MATERIAL SHOWN:
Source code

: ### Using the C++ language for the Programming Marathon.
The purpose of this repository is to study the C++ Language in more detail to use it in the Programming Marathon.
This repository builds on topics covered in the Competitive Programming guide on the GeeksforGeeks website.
--
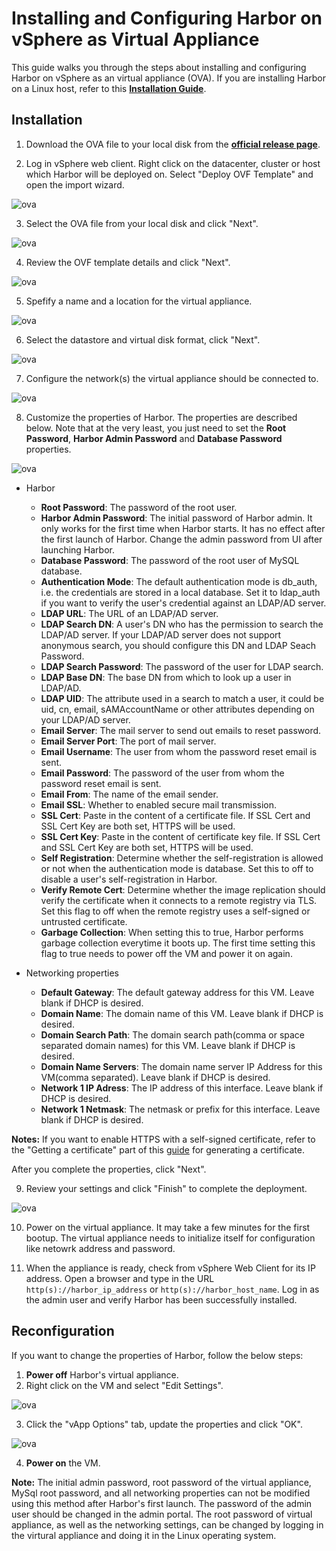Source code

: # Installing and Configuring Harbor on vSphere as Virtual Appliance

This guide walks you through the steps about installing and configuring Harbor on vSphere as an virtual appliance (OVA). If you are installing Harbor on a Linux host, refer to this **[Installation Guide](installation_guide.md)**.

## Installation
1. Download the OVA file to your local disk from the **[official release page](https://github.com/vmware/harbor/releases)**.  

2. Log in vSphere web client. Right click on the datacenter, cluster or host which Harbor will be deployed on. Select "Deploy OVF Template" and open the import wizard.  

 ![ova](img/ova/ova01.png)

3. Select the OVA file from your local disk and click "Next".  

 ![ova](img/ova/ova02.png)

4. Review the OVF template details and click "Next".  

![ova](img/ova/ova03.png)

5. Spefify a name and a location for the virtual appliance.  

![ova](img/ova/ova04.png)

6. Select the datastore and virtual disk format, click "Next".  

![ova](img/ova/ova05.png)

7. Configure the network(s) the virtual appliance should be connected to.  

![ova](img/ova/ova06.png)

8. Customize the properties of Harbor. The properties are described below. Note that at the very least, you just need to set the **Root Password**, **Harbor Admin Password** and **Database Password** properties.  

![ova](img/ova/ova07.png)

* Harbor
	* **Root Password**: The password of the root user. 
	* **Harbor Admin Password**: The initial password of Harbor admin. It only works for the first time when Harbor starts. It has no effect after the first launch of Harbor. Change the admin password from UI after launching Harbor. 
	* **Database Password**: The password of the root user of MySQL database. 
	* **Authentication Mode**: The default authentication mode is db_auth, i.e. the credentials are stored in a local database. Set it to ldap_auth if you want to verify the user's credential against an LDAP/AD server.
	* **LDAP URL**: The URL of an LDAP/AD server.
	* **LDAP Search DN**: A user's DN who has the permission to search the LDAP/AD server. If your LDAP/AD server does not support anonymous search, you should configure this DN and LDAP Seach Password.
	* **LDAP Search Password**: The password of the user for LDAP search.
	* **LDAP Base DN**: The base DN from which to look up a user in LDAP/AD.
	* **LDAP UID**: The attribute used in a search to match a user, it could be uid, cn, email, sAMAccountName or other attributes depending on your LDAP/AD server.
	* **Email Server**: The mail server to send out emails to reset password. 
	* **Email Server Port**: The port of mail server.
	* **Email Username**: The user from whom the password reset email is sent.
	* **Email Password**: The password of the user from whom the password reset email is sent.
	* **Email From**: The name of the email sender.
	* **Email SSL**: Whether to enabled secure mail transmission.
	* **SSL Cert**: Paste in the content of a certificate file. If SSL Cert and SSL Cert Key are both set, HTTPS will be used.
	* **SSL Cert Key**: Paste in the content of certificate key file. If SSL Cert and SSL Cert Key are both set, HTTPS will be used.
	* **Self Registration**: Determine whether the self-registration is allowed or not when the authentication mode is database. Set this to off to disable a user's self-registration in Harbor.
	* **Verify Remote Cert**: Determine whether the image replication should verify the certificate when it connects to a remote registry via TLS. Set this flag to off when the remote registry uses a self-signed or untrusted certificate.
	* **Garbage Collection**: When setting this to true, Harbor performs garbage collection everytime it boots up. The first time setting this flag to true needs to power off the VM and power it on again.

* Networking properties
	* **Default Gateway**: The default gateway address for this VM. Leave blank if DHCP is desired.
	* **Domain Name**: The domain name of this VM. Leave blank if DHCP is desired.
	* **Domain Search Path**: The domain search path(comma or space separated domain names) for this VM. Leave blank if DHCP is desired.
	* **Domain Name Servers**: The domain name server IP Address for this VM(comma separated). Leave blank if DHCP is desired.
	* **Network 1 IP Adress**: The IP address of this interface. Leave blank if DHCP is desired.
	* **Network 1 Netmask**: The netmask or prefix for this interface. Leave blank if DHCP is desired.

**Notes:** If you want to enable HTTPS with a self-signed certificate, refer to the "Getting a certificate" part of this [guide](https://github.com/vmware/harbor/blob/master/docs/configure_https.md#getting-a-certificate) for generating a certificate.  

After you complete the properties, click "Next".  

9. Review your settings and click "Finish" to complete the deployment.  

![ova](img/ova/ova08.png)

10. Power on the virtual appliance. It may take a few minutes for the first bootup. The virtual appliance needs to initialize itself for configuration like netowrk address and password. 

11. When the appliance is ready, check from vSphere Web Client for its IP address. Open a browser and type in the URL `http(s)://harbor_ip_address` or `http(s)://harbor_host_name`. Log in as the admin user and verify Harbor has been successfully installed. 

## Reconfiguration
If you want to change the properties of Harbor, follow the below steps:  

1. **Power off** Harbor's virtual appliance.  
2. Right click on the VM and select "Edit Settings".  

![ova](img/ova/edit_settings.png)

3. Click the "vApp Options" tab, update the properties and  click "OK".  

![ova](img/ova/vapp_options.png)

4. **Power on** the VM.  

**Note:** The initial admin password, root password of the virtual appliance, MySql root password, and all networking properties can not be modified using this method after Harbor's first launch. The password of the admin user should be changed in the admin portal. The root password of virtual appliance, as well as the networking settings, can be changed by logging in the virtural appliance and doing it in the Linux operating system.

WHAT THIS TASK INVOLVES: Out of the listing above, reproduce exactly the lines from the one with "After you complete" up to and including the one with "3. Click the".

EXERCISE RESULT:
After you complete the properties, click "Next".  

9. Review your settings and click "Finish" to complete the deployment.  

![ova](img/ova/ova08.png)

10. Power on the virtual appliance. It may take a few minutes for the first bootup. The virtual appliance needs to initialize itself for configuration like netowrk address and password. 

11. When the appliance is ready, check from vSphere Web Client for its IP address. Open a browser and type in the URL `http(s)://harbor_ip_address` or `http(s)://harbor_host_name`. Log in as the admin user and verify Harbor has been successfully installed. 

## Reconfiguration
If you want to change the properties of Harbor, follow the below steps:  

1. **Power off** Harbor's virtual appliance.  
2. Right click on the VM and select "Edit Settings".  

![ova](img/ova/edit_settings.png)

3. Click the "vApp Options" tab, update the properties and  click "OK".  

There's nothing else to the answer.